We are all familiar with Christian swindlers who overpromise about the immediate rewards of faith in Christ. Televangelists promise health and wealth to those who have faith, but “faith” turns out to be sending in money or buying some “anointed trinket” that would have made John Tetzel blush. These men and women raise their listeners’ expectations to unrealistic, unbiblical heights.
The televangelist types are not the only ones who do this. The well-meaning average Christian sharing his faith using the presentation he learned in a personal evangelism class may do the same. There are promises of peace and joy that are easily misinterpreted by the evangelized as a life free from suffering and pain in the present. Everything will be puffy clouds and fluffy bunnies. Not many evangelism classes teach a presentation that includes promising the evangelized a life that involves suffering. Peace and joy are real in this life, but they are in the midst of persecution and suffering, not their absence.
Expectations must be managed when calling people to follow Jesus.
Jesus has an interesting exchange with Andrew and (presumably) John (the Apostle) in John 1:37-39. Andrew and John were disciples of John the Baptizer (Jn 1:35, 40). When the Baptizer sees Jesus coming, he proclaims, “Behold, the Lamb of God!” Andrew and John follow Jesus.

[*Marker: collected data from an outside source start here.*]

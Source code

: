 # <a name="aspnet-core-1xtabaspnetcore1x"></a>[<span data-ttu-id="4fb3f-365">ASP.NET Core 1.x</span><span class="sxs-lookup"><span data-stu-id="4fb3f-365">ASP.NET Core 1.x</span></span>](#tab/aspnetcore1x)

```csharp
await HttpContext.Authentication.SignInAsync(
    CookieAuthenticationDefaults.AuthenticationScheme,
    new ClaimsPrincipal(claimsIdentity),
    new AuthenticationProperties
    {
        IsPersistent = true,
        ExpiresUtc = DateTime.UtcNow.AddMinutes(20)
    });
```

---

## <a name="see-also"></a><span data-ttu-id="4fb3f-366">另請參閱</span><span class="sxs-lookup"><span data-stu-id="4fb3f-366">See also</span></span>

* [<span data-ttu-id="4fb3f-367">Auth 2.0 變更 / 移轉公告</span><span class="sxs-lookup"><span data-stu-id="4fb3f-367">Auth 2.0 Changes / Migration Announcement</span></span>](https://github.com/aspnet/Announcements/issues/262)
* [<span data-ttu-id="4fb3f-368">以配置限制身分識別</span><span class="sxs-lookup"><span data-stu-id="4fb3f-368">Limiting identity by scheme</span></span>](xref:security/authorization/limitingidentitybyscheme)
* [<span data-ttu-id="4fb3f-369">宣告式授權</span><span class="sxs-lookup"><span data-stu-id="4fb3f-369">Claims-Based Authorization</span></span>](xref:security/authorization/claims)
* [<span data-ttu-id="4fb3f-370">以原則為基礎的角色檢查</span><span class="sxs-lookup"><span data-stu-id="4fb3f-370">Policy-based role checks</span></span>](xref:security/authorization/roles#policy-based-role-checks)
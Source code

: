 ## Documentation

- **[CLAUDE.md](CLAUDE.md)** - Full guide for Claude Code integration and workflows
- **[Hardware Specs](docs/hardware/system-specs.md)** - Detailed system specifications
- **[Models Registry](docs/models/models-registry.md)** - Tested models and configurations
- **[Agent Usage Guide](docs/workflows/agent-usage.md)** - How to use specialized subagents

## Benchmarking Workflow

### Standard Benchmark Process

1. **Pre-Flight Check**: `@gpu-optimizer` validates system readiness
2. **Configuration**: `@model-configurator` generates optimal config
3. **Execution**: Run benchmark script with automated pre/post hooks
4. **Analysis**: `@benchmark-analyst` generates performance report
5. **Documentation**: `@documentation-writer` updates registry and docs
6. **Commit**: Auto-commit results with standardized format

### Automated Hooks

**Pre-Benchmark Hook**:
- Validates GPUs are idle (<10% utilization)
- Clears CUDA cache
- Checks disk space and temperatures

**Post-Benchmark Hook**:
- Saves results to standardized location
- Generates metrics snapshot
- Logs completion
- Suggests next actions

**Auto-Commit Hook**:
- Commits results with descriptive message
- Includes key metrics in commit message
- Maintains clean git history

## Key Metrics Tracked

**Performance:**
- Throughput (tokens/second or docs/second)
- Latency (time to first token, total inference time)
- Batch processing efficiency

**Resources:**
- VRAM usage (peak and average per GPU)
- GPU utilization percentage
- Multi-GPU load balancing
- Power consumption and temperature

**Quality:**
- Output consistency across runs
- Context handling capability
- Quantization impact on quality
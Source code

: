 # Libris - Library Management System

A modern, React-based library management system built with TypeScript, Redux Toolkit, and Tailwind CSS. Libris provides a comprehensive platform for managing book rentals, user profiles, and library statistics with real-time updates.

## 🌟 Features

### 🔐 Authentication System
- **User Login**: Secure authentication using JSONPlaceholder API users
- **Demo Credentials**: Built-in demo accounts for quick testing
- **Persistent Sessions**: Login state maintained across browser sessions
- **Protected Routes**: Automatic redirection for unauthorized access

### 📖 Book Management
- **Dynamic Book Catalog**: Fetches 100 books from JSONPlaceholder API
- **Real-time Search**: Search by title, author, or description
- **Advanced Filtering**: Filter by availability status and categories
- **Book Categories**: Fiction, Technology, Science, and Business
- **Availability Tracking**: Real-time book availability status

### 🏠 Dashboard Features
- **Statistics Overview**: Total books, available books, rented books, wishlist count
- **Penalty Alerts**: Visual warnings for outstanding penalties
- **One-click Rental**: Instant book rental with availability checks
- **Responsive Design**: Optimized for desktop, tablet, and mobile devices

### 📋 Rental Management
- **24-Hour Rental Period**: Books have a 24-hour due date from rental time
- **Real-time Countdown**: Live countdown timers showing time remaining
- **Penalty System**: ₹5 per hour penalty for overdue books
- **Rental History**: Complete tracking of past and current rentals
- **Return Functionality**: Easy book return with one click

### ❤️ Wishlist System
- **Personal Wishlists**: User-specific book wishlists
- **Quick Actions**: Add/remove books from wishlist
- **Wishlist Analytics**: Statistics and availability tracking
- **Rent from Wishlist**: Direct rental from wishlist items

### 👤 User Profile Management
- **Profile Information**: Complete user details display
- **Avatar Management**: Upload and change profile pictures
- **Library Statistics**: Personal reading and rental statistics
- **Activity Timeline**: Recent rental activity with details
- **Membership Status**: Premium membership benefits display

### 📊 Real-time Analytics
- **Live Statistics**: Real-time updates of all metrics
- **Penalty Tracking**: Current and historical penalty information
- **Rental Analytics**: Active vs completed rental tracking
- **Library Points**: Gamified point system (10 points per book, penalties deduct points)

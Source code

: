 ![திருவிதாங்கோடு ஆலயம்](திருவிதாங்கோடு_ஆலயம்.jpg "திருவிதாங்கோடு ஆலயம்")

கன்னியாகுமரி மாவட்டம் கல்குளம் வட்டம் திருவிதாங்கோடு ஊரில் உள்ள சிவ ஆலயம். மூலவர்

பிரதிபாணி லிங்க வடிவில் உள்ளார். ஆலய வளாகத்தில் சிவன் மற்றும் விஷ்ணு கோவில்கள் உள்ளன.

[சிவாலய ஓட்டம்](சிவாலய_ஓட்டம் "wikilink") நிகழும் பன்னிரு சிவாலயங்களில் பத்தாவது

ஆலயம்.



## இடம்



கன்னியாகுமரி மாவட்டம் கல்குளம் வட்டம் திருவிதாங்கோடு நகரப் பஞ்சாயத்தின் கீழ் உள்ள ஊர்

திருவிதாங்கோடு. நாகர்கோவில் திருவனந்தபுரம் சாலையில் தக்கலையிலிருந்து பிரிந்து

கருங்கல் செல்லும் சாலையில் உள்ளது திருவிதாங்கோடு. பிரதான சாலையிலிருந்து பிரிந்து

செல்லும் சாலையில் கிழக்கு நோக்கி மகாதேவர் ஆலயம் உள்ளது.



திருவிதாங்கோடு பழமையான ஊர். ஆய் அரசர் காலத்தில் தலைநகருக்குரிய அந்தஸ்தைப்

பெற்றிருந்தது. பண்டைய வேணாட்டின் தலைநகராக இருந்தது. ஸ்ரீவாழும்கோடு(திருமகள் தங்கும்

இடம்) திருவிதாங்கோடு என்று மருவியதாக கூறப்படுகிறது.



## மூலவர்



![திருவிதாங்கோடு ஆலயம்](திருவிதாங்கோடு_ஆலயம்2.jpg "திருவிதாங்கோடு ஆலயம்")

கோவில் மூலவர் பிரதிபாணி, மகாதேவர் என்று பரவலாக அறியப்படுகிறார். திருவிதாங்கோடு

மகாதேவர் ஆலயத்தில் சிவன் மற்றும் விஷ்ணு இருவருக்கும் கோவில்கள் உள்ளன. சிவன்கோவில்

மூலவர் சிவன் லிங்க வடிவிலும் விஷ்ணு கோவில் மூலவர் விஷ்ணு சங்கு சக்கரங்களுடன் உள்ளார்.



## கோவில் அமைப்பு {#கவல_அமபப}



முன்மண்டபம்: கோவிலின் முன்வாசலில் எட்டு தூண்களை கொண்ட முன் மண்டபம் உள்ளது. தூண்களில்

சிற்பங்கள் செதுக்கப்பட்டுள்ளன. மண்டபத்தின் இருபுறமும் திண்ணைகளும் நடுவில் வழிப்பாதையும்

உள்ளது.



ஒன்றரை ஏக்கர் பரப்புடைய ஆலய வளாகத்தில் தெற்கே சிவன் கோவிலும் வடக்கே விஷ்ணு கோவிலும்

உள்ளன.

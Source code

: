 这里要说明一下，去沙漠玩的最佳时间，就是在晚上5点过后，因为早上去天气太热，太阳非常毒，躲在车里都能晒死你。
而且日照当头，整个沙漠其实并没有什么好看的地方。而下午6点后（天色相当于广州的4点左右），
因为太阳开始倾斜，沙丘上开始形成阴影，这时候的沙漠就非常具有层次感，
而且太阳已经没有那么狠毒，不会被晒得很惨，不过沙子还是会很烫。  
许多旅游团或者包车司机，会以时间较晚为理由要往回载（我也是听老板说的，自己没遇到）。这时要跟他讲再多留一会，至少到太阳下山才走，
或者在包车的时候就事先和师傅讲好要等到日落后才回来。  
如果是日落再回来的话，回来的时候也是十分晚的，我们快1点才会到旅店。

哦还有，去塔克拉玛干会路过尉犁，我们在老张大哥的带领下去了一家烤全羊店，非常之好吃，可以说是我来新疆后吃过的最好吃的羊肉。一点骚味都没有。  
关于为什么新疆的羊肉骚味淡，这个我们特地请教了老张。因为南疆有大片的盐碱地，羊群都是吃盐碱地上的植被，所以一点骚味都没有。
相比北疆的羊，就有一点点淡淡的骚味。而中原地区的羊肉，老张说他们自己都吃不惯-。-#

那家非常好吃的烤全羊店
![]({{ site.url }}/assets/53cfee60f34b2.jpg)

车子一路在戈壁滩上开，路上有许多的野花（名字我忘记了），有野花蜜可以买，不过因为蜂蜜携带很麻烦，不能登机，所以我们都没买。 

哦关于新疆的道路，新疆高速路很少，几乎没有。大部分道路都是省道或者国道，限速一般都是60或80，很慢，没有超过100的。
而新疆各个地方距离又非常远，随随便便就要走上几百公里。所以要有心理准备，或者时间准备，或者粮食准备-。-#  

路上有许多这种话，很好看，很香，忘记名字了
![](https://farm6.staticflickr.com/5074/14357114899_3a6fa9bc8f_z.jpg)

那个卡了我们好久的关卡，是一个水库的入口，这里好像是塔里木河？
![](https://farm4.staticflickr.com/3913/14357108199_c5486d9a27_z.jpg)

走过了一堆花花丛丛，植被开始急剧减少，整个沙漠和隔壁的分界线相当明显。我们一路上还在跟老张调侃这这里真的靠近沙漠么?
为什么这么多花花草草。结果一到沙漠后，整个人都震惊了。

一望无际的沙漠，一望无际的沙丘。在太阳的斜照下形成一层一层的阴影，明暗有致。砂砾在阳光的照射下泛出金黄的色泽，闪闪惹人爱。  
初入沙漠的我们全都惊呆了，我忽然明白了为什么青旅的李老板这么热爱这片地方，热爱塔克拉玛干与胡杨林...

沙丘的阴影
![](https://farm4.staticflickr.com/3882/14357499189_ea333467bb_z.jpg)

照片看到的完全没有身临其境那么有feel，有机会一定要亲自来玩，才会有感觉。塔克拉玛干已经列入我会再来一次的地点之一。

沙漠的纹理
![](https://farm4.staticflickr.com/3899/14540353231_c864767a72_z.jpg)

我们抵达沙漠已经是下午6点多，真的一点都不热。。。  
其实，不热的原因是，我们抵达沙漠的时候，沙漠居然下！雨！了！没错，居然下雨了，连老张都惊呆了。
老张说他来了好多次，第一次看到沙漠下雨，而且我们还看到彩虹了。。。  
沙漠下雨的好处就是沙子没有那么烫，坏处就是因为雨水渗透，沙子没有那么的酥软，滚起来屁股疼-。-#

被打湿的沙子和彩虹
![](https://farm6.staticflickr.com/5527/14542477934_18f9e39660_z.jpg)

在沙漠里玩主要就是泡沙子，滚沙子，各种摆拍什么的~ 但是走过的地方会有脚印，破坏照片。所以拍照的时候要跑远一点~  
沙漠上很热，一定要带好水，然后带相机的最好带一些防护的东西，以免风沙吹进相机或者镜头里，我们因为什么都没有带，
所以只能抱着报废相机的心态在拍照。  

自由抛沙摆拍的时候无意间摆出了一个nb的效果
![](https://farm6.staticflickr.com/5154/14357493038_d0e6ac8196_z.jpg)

Jesus turns, sees them following, and asks, “What are you seeking?” They respond by asking, “Where are you staying/abiding?” Jesus then tells them, “Come and see.”
This is an odd exchange to record if Jesus is acting like he is being followed by gawkers in the local market and asking them, “What do you want?!” No, there is more to it than that. There always is with the Apostle John.
“What are you seeking?” is a question about Andrew and John’s expectations. What do you want in this relationship? What do you expect this relationship to be? What do you think I will teach you, and where do you believe I will lead you? Along with these questions is the implied question, “Are you ready to go where I’m leading?”
The disciples want to know where Jesus “abides.” Again, this is deeper than wanting to know Jesus’ present address. “Abiding” is a theme in John’s Gospel. Jesus calls his disciples to abide in him as a branch abides in the vine in John 15. Abiding denotes this intimate communion of peace. The answer to the disciples’ question is given later in John. Where does Jesus abide? He abides in the Father (Jn 17:21), a truth revealed in his baptism when the Spirit of the Father descends from heaven to rest upon Jesus.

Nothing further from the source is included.